Therefore, letting $$\lambda \rightarrow 0$$, we have

\begin{aligned} \int&\,^tQ \big [ \Upsilon (\gamma ) \big ] \wedge \Phi _\lambda (\beta ) \\&\longrightarrow \;\; \int _{V_0} \int _{-\frac{\eta ^\prime }{2}}^{\frac{\eta ^\prime }{2}} \sum _{ {\begin{matrix} |I|=|R|=n-q\\ |J| = q-1\\ 1 \le j \le n \end{matrix}} } \varepsilon _{jRJ} \psi (s^\prime ) g_J(t) P^I_R\big [\chi u_I\big ](s_0,t) \zeta (\varphi (s_0,t)) (-2i)\dfrac{\partial \varphi }{\partial t_j}(s_0,t) \, \textrm{d}s^\prime \, \textrm{d}t \\&= \int _{V_0} \sum _{ {\begin{matrix} |I|=|R|=n-q\\ |J| = q-1\\ 1 \le j \le n \end{matrix}} } \varepsilon _{jRJ} g_J(t) P^I_R\big [\chi u_I\big ](s_0,t) \zeta (\varphi (s_0,t)) (-2i)\dfrac{\partial \varphi }{\partial t_j}(s_0,t) \, \textrm{d}t \\&= \int _{V_0} \sum _{ {\begin{matrix} |I|=|R|=n-q\\ |J| = q-1\\ 1 \le j \le n \end{matrix}} } (-1)^{n-q} g_J(t) P^I_R\big [\chi u_I\big ](s_0,t) \zeta (\varphi (s_0,t)) (-2i)\dfrac{\partial \varphi }{\partial t_j}(s_0,t) \, \textrm{d}t_j \wedge \textrm{d}t_R \wedge d t_J \\&= -2i \int _{V_0} \omega \wedge \textrm{d}\varphi _{s_0} \wedge g, \end{aligned}

where

\begin{aligned} \omega&= i_{s_0}^*\big ( (\zeta \circ \varphi ) \,^tQ \big [ \Upsilon (\gamma ) \big ] \big ), \\ \varphi _{s_0}&= i_{s_0}^*(\varphi ), \\ i_{s_0}(t)&= (s_0,t), \end{aligned}

for all $$t \in U_0$$. Thus

\begin{aligned} \int _{V_0} \omega \wedge g \wedge \textrm{d}\varphi _{s_0} = 0. \end{aligned}
(14)

In the reasoning above, we started with a cuttoff function $$\psi$$ and modified it to a get a Dirac family centered at $$s_0$$. Now we are going to choose a Dirac family $$\zeta _\tau$$ centered at an arbitrary point $$r_1 \in (r_0 + \rho /2 - \varepsilon , r_0 + \rho /2 + \varepsilon )$$ that is a regular value for the function $$\varphi _{s_0}$$ (those values are dense in that interval).
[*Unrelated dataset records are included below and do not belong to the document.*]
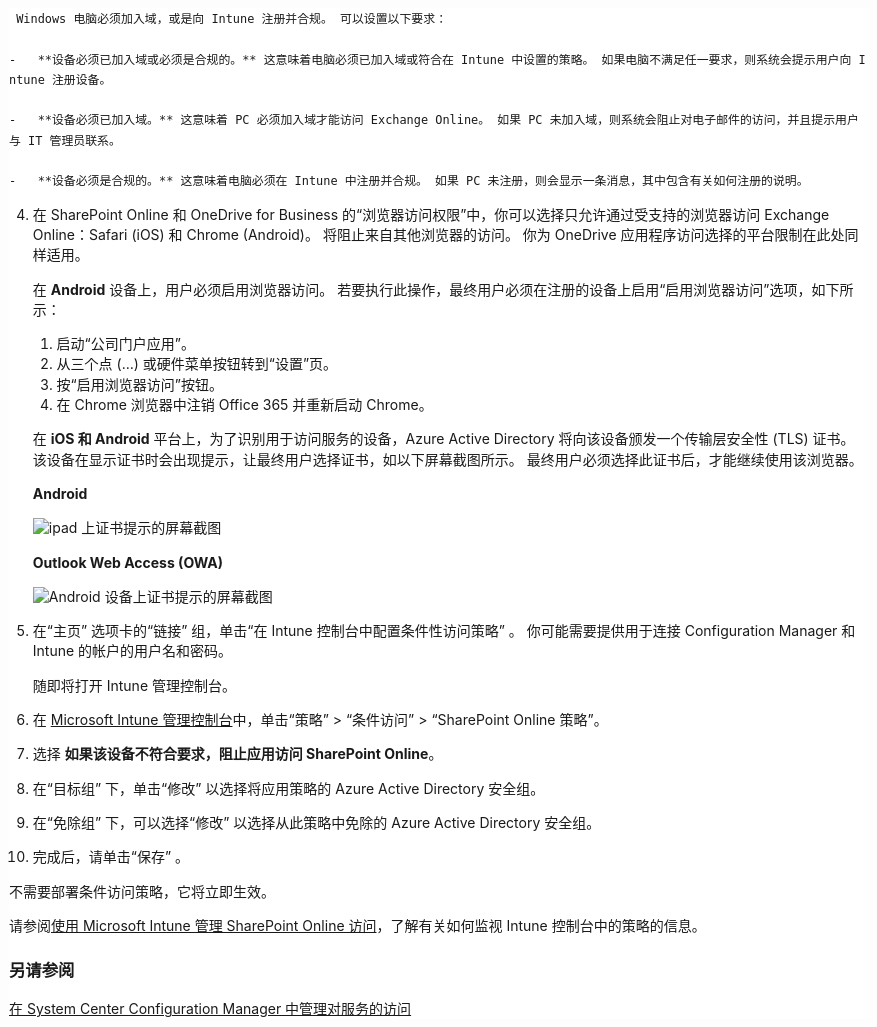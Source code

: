     Windows 电脑必须加入域，或是向 Intune 注册并合规。 可以设置以下要求：  

    -   **设备必须已加入域或必须是合规的。** 这意味着电脑必须已加入域或符合在 Intune 中设置的策略。 如果电脑不满足任一要求，则系统会提示用户向 Intune 注册设备。  

    -   **设备必须已加入域。** 这意味着 PC 必须加入域才能访问 Exchange Online。 如果 PC 未加入域，则系统会阻止对电子邮件的访问，并且提示用户与 IT 管理员联系。  

    -   **设备必须是合规的。** 这意味着电脑必须在 Intune 中注册并合规。 如果 PC 未注册，则会显示一条消息，其中包含有关如何注册的说明。  

4.  在 SharePoint Online 和 OneDrive for Business 的“浏览器访问权限”中，你可以选择只允许通过受支持的浏览器访问 Exchange Online：Safari (iOS) 和 Chrome (Android)。 将阻止来自其他浏览器的访问。  你为 OneDrive 应用程序访问选择的平台限制在此处同样适用。

    在 **Android** 设备上，用户必须启用浏览器访问。  若要执行此操作，最终用户必须在注册的设备上启用“启用浏览器访问”选项，如下所示：
    1.  启动“公司门户应用”。
    2.  从三个点 (…) 或硬件菜单按钮转到“设置”页。
    3.  按“启用浏览器访问”按钮。
    4.  在 Chrome 浏览器中注销 Office 365 并重新启动 Chrome。

    在 **iOS 和 Android** 平台上，为了识别用于访问服务的设备，Azure Active Directory 将向该设备颁发一个传输层安全性 (TLS) 证书。  该设备在显示证书时会出现提示，让最终用户选择证书，如以下屏幕截图所示。 最终用户必须选择此证书后，才能继续使用该浏览器。

     **Android**

     ![ipad 上证书提示的屏幕截图](media/mdm-browser-ca-ios-cert-prompt_v2.png)

     **Outlook Web Access (OWA)**

      ![Android 设备上证书提示的屏幕截图](media/mdm-browser-ca-android-cert-prompt.png)

4.  在“主页”  选项卡的“链接”  组，单击“在 Intune 控制台中配置条件性访问策略” 。 你可能需要提供用于连接 Configuration Manager 和 Intune 的帐户的用户名和密码。  

     随即将打开 Intune 管理控制台。  

5.  在 [Microsoft Intune 管理控制台](https://manage.microsoft.com)中，单击“策略” > “条件访问” > “SharePoint Online 策略”。  

6.  选择 **如果该设备不符合要求，阻止应用访问 SharePoint Online**。  

7.  在“目标组” 下，单击“修改”  以选择将应用策略的 Azure Active Directory 安全组。  

8.  在“免除组” 下，可以选择“修改”  以选择从此策略中免除的 Azure Active Directory 安全组。  

9. 完成后，请单击“保存” 。  

 不需要部署条件访问策略，它将立即生效。  

 请参阅[使用 Microsoft Intune 管理 SharePoint Online 访问](https://technet.microsoft.com/library/dn705844.aspx)，了解有关如何监视 Intune 控制台中的策略的信息。  

### <a name="see-also"></a>另请参阅  

 [在 System Center Configuration Manager 中管理对服务的访问](../../protect/deploy-use/manage-access-to-services.md)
Thus, we have the following limit in $$\mathcal {D}^\prime \big ((r_0 + \rho /2 - \varepsilon , r_0 + \rho /2 + \varepsilon )\big )$$

\begin{aligned} \lim _{\tau \rightarrow 0} \zeta _\tau = \delta _{r_1}. \end{aligned}

Since $$i_{s_0}^*(\zeta _\tau \circ \varphi ) = \varphi _{s_0}^*\zeta _\tau$$, continuity of pullback implies (see Theorems 6.1.2 and 6.1.5 in [16])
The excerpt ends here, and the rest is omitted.